A Dynamic Low-Rank Fast Gaussian Transform

ICLR 2026 Conference Submission15885 Authors

19 Sept 2025 (modified: 08 Oct 2025)ICLR 2026 Conference SubmissionEveryoneRevisionsBibTeXCC BY 4.0
Keywords: Fast Gaussian Transform, Theory, kernal-density estimation
Abstract: The Fast Gaussian Transform (FGT) enables subquadratic-time multiplication of an $n\times n$ Gaussian kernel matrix $\mathsf{K}_{i,j}= \exp ( - \lVert x_i - x_j \rVert_2^2 ) $ with an arbitrary vector $h \in \mathbb{R}^n$, where $x_1,\dots, x_n \in \mathbb{R}^d$ are a set of fixed source points. This kernel plays a central role in machine learning and random feature maps. Nevertheless, in most modern data analysis applications, datasets are dynamically changing (yet often have low rank), and recomputing the FGT from scratch in (kernel-based) algorithms incurs a major computational overhead ($\gtrsim n$ time for a single source update $\in \mathbb{R}^d$). These applications motivate a dynamic FGT algorithm, which maintains a dynamic set of sources under kernel-density estimation (KDE) queries in sublinear time while retaining Mat-Vec multiplication accuracy and speed.

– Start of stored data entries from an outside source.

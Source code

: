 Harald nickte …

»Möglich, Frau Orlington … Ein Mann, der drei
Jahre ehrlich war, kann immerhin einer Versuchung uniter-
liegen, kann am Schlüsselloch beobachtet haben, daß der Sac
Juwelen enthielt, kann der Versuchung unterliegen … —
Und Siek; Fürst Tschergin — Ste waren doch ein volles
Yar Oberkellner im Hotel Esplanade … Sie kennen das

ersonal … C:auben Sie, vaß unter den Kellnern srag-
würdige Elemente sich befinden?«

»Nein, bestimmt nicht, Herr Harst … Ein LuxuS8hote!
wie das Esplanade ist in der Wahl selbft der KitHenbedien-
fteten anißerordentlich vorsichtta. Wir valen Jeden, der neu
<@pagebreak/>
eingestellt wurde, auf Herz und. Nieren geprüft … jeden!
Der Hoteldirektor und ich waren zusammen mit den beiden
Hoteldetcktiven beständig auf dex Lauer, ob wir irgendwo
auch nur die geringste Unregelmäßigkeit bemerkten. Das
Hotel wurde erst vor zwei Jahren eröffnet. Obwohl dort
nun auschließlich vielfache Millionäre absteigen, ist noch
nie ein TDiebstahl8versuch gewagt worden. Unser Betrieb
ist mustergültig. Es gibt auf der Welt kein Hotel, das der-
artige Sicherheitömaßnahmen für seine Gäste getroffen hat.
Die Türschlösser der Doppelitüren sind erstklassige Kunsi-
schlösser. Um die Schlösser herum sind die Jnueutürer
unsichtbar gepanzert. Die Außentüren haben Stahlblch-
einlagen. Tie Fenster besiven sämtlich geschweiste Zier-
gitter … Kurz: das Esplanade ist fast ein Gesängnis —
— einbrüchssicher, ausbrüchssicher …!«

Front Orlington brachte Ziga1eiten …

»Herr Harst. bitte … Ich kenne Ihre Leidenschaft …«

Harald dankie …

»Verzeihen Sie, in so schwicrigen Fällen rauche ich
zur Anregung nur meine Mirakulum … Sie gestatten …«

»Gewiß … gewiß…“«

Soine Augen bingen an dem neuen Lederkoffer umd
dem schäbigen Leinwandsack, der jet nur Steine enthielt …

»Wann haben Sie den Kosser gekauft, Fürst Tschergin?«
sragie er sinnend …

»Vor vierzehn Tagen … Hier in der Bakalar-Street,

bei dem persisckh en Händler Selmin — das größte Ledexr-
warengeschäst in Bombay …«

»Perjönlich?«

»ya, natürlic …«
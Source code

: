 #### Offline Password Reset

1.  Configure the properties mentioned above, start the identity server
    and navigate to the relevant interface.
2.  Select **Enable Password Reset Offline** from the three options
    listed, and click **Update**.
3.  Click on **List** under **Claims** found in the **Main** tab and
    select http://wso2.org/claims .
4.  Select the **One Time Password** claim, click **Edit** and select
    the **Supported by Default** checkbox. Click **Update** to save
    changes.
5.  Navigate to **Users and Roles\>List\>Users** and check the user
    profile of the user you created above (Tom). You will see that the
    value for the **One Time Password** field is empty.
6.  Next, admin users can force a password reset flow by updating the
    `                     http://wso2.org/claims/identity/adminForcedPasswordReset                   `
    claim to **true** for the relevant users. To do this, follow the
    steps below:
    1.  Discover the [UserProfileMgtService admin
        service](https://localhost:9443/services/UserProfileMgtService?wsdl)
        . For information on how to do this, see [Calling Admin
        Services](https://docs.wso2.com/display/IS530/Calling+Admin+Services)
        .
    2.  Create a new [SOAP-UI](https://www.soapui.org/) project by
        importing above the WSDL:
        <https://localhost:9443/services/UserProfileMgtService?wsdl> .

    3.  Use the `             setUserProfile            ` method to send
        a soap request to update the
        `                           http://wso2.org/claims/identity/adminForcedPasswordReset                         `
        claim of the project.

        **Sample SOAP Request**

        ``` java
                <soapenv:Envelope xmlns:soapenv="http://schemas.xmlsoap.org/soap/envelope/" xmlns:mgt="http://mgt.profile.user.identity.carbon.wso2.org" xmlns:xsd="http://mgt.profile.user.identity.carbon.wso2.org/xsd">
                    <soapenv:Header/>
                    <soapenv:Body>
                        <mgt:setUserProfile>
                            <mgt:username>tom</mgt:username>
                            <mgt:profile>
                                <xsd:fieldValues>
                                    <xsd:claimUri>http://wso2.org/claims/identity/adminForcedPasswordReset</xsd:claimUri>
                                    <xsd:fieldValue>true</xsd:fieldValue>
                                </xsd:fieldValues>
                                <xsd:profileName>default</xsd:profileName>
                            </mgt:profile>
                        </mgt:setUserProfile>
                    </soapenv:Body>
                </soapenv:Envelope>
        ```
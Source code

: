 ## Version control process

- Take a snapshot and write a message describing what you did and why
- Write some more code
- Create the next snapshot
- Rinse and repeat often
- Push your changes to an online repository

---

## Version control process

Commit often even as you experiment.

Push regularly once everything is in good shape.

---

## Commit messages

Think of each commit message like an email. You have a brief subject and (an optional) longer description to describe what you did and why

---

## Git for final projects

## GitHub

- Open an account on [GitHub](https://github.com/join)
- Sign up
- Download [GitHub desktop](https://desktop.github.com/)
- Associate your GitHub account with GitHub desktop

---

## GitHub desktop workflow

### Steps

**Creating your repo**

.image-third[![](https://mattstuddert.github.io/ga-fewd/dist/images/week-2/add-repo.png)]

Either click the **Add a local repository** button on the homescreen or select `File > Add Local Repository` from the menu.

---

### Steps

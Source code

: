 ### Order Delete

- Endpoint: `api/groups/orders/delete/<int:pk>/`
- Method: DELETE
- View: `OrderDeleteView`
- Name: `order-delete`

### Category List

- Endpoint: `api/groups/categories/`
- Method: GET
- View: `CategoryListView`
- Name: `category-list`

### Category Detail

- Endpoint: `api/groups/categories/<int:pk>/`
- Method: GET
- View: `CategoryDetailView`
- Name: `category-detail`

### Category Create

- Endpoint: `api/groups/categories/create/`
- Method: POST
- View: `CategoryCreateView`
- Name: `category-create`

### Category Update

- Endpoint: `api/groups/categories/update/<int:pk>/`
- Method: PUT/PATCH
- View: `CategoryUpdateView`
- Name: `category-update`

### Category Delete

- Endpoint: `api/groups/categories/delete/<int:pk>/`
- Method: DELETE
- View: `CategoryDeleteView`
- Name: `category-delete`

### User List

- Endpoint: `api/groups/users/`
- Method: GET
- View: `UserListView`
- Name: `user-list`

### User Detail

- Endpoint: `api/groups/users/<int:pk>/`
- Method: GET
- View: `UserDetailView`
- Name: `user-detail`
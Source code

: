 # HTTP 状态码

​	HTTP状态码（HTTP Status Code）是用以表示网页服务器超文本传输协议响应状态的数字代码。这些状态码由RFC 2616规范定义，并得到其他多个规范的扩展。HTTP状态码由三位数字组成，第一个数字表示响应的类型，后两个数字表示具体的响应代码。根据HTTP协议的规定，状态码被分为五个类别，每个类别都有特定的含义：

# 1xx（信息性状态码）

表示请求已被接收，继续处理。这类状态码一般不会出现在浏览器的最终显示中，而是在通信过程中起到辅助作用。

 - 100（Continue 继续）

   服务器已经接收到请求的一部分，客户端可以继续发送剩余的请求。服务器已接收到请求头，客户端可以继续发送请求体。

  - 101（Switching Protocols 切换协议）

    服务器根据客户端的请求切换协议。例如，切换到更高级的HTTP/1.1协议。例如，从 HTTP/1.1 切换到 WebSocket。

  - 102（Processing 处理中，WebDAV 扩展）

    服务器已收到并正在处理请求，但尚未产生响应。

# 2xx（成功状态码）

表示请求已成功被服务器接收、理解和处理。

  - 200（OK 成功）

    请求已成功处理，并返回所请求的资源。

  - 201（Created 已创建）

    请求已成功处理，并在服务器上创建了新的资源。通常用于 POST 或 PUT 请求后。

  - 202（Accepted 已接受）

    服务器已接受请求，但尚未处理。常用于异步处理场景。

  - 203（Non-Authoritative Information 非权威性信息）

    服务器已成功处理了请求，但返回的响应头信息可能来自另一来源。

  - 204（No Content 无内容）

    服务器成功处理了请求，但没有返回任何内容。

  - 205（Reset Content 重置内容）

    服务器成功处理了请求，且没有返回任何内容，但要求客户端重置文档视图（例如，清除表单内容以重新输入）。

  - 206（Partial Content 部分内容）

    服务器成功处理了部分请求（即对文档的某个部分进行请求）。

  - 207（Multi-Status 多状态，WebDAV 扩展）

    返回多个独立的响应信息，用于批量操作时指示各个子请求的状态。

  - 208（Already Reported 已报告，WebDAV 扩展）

Assuming the dynamic data-points $x_i$ lie in a (possibly changing) $k$-dimensional subspace ($k\leq d$), our main result is an efficient dynamic FGT algorithm, supporting the following operations in $\log^{O(k)}(n/\varepsilon)$ time: (1) Adding or deleting a source point, and (2) Estimating the "kernel-density" of a query point with respect to sources with $\varepsilon$ additive accuracy. The core of the algorithm is a dynamic data structure for maintaining the projected "interaction rank" between source and target boxes, decoupled into finite truncation of Taylor and Hermite expansions.